Now many years have past, things are settling down, Russia and the west are getting along very nicely, both side are living similar lifestyles, most animosity has gone (remember soviet Russia jokes?). The usual economic wars have not stopped but are played by all counties (from China to Brazil).

Meanwhile in Ukraine the difference between east and west has become blurred, it is the new front for economic and military control. Now if you want to lay blame on why this is all happening you would look at all the old people who lived through the cold war. The senators who couldn't let it go, the new generation has pretty much forgotten about this old fight.

Anyway so the CIA moves into Ukraine to battle the FSB(new KGB) and they start stirring up shit. CIA wants pro-EU presidents, FSB wants pro-Russia presidents, they both organize protestors, escalate the protests, eventually push them to violence. People don't just start a civil war over what country they are buying their gas from, this is outside forces tearing up the country, now NATO has it's foot in the door to Ukraine.

From a non-nuclear military standpoint, Russia needs both Belarus and Ukraine to defend the large flat plains of ground (you can see in the south they have the mountains before Georgia) so as long as Belarus and Ukraine where under Russian control they never had to make a military move, they where 'buffer states'. But western Ukraine becoming more positive to NATO changes all of this.

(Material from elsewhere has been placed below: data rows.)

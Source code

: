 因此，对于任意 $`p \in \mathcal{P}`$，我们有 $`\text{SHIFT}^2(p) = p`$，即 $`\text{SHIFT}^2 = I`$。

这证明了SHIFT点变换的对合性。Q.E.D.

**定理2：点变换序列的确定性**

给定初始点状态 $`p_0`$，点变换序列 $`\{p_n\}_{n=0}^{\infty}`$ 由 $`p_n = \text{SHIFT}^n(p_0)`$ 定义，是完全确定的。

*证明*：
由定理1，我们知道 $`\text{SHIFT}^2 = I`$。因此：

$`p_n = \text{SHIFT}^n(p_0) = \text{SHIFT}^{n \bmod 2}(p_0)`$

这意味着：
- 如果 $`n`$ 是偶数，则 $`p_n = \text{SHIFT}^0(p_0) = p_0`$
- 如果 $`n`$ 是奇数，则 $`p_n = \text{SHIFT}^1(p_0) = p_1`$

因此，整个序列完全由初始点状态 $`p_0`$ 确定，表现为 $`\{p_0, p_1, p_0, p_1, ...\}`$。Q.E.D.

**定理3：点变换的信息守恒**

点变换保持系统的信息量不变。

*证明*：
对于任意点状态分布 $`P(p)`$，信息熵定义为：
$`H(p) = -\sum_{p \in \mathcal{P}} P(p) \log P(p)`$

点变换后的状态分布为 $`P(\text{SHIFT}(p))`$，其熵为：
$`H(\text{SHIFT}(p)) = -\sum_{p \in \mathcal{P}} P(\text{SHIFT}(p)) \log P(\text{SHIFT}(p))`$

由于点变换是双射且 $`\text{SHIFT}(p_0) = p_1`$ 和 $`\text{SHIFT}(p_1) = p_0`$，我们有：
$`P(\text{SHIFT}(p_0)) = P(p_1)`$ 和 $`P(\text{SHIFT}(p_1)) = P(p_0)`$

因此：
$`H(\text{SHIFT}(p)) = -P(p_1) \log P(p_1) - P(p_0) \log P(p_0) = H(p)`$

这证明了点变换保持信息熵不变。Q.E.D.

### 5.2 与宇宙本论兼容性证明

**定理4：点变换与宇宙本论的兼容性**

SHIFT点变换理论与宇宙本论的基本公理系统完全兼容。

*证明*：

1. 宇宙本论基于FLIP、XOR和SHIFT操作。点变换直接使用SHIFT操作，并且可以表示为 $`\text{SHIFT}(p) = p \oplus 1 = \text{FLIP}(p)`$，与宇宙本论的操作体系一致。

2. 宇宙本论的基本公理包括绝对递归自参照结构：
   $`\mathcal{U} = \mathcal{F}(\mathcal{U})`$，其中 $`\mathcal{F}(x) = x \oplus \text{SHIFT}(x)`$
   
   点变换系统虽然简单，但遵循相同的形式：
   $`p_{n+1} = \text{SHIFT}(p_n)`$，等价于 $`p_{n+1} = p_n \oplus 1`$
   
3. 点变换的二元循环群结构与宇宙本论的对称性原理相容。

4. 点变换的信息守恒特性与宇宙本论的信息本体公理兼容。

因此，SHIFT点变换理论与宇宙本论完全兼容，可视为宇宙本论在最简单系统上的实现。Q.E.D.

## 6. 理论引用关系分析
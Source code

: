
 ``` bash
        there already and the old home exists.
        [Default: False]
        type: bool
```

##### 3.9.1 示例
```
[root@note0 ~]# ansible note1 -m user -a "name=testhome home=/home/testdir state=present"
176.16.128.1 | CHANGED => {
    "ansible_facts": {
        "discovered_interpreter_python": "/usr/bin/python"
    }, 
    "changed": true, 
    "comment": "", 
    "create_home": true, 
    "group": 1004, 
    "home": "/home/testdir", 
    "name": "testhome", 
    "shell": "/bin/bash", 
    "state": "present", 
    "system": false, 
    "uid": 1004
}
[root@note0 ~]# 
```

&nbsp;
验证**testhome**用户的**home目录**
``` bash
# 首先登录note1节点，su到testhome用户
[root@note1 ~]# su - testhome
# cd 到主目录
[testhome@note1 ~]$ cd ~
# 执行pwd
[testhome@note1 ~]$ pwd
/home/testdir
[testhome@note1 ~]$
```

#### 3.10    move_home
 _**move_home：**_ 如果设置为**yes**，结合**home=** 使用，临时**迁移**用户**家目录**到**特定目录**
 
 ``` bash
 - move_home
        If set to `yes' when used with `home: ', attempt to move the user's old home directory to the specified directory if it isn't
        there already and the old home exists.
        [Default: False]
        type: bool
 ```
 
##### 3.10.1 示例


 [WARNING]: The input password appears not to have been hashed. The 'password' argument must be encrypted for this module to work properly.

So the Russians hand has been forced, they secure Crimea, propaganda on both sides call it "Liberate/Annex", there is a rebel situation in eastern Ukraine that Russia helps so it still has it's foot in the door.

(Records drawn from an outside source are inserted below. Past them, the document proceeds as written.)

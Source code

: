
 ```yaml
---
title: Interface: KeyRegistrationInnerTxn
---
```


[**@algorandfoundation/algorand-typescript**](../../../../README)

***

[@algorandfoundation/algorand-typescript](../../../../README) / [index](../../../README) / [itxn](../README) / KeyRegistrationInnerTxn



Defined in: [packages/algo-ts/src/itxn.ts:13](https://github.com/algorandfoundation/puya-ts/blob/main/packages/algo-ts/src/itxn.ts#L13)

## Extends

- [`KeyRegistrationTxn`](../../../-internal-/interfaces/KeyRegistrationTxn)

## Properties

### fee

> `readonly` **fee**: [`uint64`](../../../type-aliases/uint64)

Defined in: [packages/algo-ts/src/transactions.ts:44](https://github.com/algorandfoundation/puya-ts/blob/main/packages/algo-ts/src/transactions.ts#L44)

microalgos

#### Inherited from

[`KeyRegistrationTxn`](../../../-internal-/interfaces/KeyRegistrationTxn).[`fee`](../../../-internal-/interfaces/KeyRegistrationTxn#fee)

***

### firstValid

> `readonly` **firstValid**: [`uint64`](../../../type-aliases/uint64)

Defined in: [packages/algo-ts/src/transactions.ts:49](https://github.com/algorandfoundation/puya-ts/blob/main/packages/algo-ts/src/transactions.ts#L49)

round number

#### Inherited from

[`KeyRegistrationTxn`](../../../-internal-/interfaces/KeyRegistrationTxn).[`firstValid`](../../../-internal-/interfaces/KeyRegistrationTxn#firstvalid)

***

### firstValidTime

So now here we are at this standstill, in a way US/NATO has already won, they have created mass pro-western sentiment in the west and Russia will no longer be able to control the whole country. Russia could storm the whole country but probably suspects that will give real legitimacy to NATO, as they have been operating mostly in the shadows. I don't think Russia will want to annex the eastern part of Ukraine, as it needs the entirety of Ukraine as it's buffer state and will decrease the number of pro-Russian Ukrainians. Crimea was more of a "if it all goes to shit as least we still have Crimea, and important military location". If either Russia or NATO employs full deployment the country will probably be split in two.